INPUT FOR THIS TASK Block Start

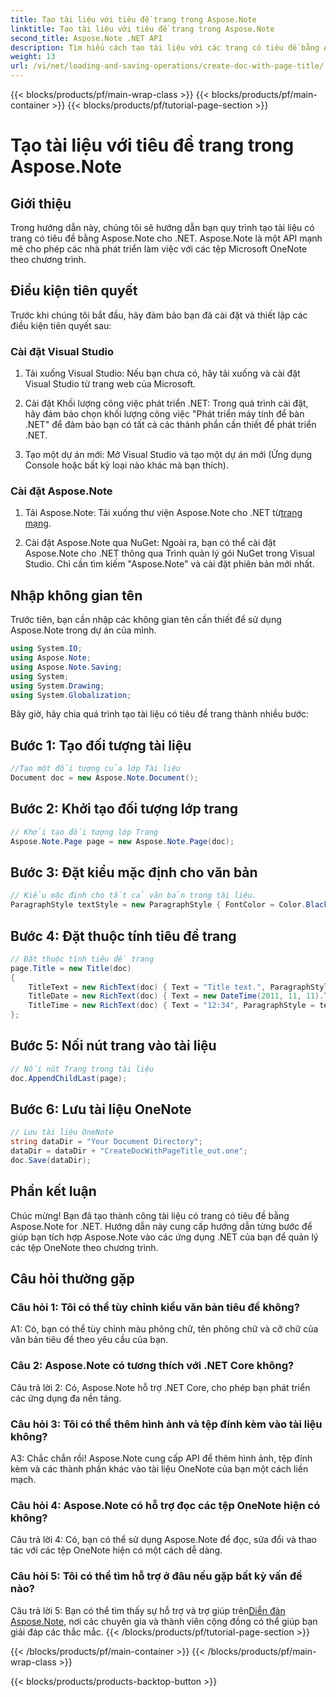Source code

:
 ```yaml
---
title: Tạo tài liệu với tiêu đề trang trong Aspose.Note
linktitle: Tạo tài liệu với tiêu đề trang trong Aspose.Note
second_title: Aspose.Note .NET API
description: Tìm hiểu cách tạo tài liệu với các trang có tiêu đề bằng Aspose.Note for .NET. Hãy làm theo hướng dẫn từng bước của chúng tôi để tích hợp liền mạch.
weight: 13
url: /vi/net/loading-and-saving-operations/create-doc-with-page-title/
---
```


{{< blocks/products/pf/main-wrap-class >}}
{{< blocks/products/pf/main-container >}}
{{< blocks/products/pf/tutorial-page-section >}}

# Tạo tài liệu với tiêu đề trang trong Aspose.Note

## Giới thiệu

Trong hướng dẫn này, chúng tôi sẽ hướng dẫn bạn quy trình tạo tài liệu có trang có tiêu đề bằng Aspose.Note cho .NET. Aspose.Note là một API mạnh mẽ cho phép các nhà phát triển làm việc với các tệp Microsoft OneNote theo chương trình.

## Điều kiện tiên quyết

Trước khi chúng tôi bắt đầu, hãy đảm bảo bạn đã cài đặt và thiết lập các điều kiện tiên quyết sau:

### Cài đặt Visual Studio

1. Tải xuống Visual Studio: Nếu bạn chưa có, hãy tải xuống và cài đặt Visual Studio từ trang web của Microsoft.

2. Cài đặt Khối lượng công việc phát triển .NET: Trong quá trình cài đặt, hãy đảm bảo chọn khối lượng công việc "Phát triển máy tính để bàn .NET" để đảm bảo bạn có tất cả các thành phần cần thiết để phát triển .NET.

3. Tạo một dự án mới: Mở Visual Studio và tạo một dự án mới (Ứng dụng Console hoặc bất kỳ loại nào khác mà bạn thích).

### Cài đặt Aspose.Note

1.  Tải Aspose.Note: Tải xuống thư viện Aspose.Note cho .NET từ[trang mạng](https://releases.aspose.com/note/net/).

2. Cài đặt Aspose.Note qua NuGet: Ngoài ra, bạn có thể cài đặt Aspose.Note cho .NET thông qua Trình quản lý gói NuGet trong Visual Studio. Chỉ cần tìm kiếm "Aspose.Note" và cài đặt phiên bản mới nhất.

## Nhập không gian tên

Trước tiên, bạn cần nhập các không gian tên cần thiết để sử dụng Aspose.Note trong dự án của mình.

```csharp
using System.IO;
using Aspose.Note;
using Aspose.Note.Saving;
using System;
using System.Drawing;
using System.Globalization;
```

Bây giờ, hãy chia quá trình tạo tài liệu có tiêu đề trang thành nhiều bước:

## Bước 1: Tạo đối tượng tài liệu

```csharp
//Tạo một đối tượng của lớp Tài liệu
Document doc = new Aspose.Note.Document();
```

## Bước 2: Khởi tạo đối tượng lớp trang

```csharp
// Khởi tạo đối tượng lớp Trang
Aspose.Note.Page page = new Aspose.Note.Page(doc);
```

## Bước 3: Đặt kiểu mặc định cho văn bản

```csharp
// Kiểu mặc định cho tất cả văn bản trong tài liệu.
ParagraphStyle textStyle = new ParagraphStyle { FontColor = Color.Black, FontName = "Arial", FontSize = 10 };
```

## Bước 4: Đặt thuộc tính tiêu đề trang

```csharp
// Đặt thuộc tính tiêu đề trang
page.Title = new Title(doc)
{
    TitleText = new RichText(doc) { Text = "Title text.", ParagraphStyle = textStyle },
    TitleDate = new RichText(doc) { Text = new DateTime(2011, 11, 11).ToString("D", CultureInfo.InvariantCulture), ParagraphStyle = textStyle },
    TitleTime = new RichText(doc) { Text = "12:34", ParagraphStyle = textStyle }
};
```

## Bước 5: Nối nút trang vào tài liệu

```csharp
// Nối nút Trang trong tài liệu
doc.AppendChildLast(page);
```

## Bước 6: Lưu tài liệu OneNote

```csharp
// Lưu tài liệu OneNote
string dataDir = "Your Document Directory";
dataDir = dataDir + "CreateDocWithPageTitle_out.one";
doc.Save(dataDir);
```

## Phần kết luận

Chúc mừng! Bạn đã tạo thành công tài liệu có trang có tiêu đề bằng Aspose.Note for .NET. Hướng dẫn này cung cấp hướng dẫn từng bước để giúp bạn tích hợp Aspose.Note vào các ứng dụng .NET của bạn để quản lý các tệp OneNote theo chương trình.

## Câu hỏi thường gặp

### Câu hỏi 1: Tôi có thể tùy chỉnh kiểu văn bản tiêu đề không?

A1: Có, bạn có thể tùy chỉnh màu phông chữ, tên phông chữ và cỡ chữ của văn bản tiêu đề theo yêu cầu của bạn.

### Câu 2: Aspose.Note có tương thích với .NET Core không?

Câu trả lời 2: Có, Aspose.Note hỗ trợ .NET Core, cho phép bạn phát triển các ứng dụng đa nền tảng.

### Câu hỏi 3: Tôi có thể thêm hình ảnh và tệp đính kèm vào tài liệu không?

A3: Chắc chắn rồi! Aspose.Note cung cấp API để thêm hình ảnh, tệp đính kèm và các thành phần khác vào tài liệu OneNote của bạn một cách liền mạch.

### Câu hỏi 4: Aspose.Note có hỗ trợ đọc các tệp OneNote hiện có không?

Câu trả lời 4: Có, bạn có thể sử dụng Aspose.Note để đọc, sửa đổi và thao tác với các tệp OneNote hiện có một cách dễ dàng.

### Câu hỏi 5: Tôi có thể tìm hỗ trợ ở đâu nếu gặp bất kỳ vấn đề nào?

 Câu trả lời 5: Bạn có thể tìm thấy sự hỗ trợ và trợ giúp trên[Diễn đàn Aspose.Note](https://forum.aspose.com/c/note/28), nơi các chuyên gia và thành viên cộng đồng có thể giúp bạn giải đáp các thắc mắc.
{{< /blocks/products/pf/tutorial-page-section >}}

{{< /blocks/products/pf/main-container >}}
{{< /blocks/products/pf/main-wrap-class >}}

{{< blocks/products/products-backtop-button >}}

INPUT FOR THIS TASK Block End

● TASK
Among the entries above, copy exactly only the lines starting with the one containing "1. Tải xuống" and going through the one containing "Trước tiên, bạn", both ends included.

● OUTPUT OF THE TASK
1. Tải xuống Visual Studio: Nếu bạn chưa có, hãy tải xuống và cài đặt Visual Studio từ trang web của Microsoft.

2. Cài đặt Khối lượng công việc phát triển .NET: Trong quá trình cài đặt, hãy đảm bảo chọn khối lượng công việc "Phát triển máy tính để bàn .NET" để đảm bảo bạn có tất cả các thành phần cần thiết để phát triển .NET.

3. Tạo một dự án mới: Mở Visual Studio và tạo một dự án mới (Ứng dụng Console hoặc bất kỳ loại nào khác mà bạn thích).

### Cài đặt Aspose.Note

1.  Tải Aspose.Note: Tải xuống thư viện Aspose.Note cho .NET từ[trang mạng](https://releases.aspose.com/note/net/).

2. Cài đặt Aspose.Note qua NuGet: Ngoài ra, bạn có thể cài đặt Aspose.Note cho .NET thông qua Trình quản lý gói NuGet trong Visual Studio. Chỉ cần tìm kiếm "Aspose.Note" và cài đặt phiên bản mới nhất.

## Nhập không gian tên

Trước tiên, bạn cần nhập các không gian tên cần thiết để sử dụng Aspose.Note trong dự án của mình.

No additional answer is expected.